Friday, March 06, 2009

Observational Stopwatch, or, Hey, Let's All Pretend I Wrote a Real Post Today

My mornings are all the same. Get up, slam a fistful of Zyrtec (I am allergic to all known vegetation), flip on the Frankenkitchen, shower, dress, name my ensemble, spackle on some Clinique, toss in a few spritzes of perfume, roll out.

(Yes, I really do name my outfits. Today is, “Woodstock Xanadu,” yesterday was, “A Scarf Turns H&M Into Prada,” Wednesday was “Doctor Who Dominatrix.”)

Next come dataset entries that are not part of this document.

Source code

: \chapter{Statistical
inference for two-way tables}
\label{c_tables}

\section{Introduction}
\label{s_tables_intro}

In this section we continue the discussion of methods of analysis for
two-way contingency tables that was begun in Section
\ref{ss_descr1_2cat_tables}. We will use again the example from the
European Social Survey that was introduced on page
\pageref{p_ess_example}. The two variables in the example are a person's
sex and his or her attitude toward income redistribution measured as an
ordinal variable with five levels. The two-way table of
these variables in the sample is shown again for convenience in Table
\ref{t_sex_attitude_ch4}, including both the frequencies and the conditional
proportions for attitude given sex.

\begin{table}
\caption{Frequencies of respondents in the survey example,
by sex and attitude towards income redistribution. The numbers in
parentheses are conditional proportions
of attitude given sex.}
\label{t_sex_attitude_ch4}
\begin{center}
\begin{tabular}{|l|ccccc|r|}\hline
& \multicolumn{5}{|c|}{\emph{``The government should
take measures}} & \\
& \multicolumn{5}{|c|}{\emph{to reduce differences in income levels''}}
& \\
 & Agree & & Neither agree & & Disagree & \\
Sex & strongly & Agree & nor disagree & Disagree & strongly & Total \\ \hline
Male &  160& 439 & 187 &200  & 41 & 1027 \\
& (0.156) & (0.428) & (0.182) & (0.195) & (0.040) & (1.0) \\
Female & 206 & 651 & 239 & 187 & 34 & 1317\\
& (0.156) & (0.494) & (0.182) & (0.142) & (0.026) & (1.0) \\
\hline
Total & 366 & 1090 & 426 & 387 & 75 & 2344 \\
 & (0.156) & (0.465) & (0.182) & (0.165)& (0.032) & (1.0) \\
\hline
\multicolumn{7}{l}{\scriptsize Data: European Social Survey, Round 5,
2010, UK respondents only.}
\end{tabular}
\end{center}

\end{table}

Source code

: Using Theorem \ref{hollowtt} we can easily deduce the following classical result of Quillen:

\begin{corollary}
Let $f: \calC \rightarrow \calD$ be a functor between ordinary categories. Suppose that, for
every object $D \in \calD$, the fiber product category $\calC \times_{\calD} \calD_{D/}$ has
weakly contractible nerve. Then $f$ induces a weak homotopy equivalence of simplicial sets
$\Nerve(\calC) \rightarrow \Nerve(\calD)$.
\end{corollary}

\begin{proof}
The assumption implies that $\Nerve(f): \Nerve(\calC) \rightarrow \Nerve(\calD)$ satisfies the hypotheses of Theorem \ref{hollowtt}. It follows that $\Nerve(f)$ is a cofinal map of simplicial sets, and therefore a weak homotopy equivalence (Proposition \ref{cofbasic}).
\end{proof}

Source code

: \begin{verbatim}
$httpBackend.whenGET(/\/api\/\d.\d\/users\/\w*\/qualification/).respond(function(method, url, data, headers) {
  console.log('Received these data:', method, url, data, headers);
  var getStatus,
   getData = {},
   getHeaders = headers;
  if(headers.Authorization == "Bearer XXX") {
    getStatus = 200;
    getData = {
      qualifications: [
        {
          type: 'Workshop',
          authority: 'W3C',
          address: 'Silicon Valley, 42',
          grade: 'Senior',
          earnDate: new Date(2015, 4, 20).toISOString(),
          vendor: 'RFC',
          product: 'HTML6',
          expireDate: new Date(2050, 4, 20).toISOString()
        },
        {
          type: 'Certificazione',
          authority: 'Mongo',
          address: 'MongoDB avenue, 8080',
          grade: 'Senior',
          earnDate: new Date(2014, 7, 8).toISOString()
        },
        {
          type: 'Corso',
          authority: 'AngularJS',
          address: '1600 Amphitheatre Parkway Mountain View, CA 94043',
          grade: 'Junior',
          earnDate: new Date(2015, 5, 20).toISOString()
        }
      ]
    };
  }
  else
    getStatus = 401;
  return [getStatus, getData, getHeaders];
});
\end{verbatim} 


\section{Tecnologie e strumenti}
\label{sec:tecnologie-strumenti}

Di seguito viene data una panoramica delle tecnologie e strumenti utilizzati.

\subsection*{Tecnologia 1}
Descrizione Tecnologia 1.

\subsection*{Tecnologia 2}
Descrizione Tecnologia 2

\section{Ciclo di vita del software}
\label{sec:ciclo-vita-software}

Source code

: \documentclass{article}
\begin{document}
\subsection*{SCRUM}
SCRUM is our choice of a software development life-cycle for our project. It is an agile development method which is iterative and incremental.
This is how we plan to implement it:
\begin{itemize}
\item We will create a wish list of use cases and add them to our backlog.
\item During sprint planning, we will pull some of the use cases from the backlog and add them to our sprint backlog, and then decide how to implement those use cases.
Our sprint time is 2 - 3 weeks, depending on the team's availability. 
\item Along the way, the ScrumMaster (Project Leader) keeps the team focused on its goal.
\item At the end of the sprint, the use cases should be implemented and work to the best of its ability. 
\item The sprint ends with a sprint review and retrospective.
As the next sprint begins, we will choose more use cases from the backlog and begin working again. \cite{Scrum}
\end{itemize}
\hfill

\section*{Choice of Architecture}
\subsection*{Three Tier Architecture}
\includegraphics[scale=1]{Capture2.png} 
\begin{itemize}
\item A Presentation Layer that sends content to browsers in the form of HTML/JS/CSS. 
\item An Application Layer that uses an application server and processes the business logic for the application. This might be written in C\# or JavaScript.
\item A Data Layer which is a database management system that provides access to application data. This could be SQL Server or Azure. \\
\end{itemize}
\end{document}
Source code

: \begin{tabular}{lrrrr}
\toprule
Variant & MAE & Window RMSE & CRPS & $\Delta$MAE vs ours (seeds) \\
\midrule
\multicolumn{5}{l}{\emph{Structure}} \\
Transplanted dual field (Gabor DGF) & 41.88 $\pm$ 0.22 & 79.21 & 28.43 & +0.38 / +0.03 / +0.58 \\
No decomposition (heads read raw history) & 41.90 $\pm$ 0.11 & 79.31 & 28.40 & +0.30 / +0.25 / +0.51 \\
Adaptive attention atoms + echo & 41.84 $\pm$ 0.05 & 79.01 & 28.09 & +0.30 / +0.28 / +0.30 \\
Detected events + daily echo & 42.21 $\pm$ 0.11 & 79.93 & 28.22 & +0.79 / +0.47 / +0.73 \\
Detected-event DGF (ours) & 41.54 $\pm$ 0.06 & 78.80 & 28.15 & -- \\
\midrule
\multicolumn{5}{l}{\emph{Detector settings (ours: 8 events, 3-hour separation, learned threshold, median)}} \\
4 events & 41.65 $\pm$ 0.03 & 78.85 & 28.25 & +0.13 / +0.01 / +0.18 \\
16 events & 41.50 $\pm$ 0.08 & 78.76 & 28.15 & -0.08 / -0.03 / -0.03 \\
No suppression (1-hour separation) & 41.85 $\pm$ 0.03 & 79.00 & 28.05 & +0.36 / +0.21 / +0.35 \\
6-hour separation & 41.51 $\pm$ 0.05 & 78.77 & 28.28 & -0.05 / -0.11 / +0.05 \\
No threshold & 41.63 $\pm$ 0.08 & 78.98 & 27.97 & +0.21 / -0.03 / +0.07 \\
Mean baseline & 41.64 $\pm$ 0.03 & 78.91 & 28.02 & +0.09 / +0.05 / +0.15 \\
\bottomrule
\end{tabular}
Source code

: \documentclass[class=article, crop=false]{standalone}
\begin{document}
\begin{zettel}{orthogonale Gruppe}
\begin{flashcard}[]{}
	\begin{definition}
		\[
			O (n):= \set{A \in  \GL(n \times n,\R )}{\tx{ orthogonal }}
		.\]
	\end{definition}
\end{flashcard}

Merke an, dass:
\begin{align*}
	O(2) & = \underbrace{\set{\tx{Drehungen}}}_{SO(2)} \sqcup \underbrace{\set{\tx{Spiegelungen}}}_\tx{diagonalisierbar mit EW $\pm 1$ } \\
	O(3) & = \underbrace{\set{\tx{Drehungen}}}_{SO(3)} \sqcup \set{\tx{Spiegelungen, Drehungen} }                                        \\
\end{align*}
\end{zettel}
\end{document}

I have a whole Observational Stopwatch system that tells me if I’m going to be late for work. If I’m on the elevator with the Milk Slurp Twins, I’m early. If I’m on with the Overly Friendly Howdy There, Lady Neighbor, I’m late.

My walk to the Metro has another stopwatch: Fleece With a Tie Guy. He got this name because, not surprisingly, he wears a fleece over his shirt and tie. I don’t know why I find it so distressing. First off, I have very, very few opinions on male fashion (manties, man-thongs and mandals: kill me now; well-made suit: hot). Second, it’s a rather nice fleece.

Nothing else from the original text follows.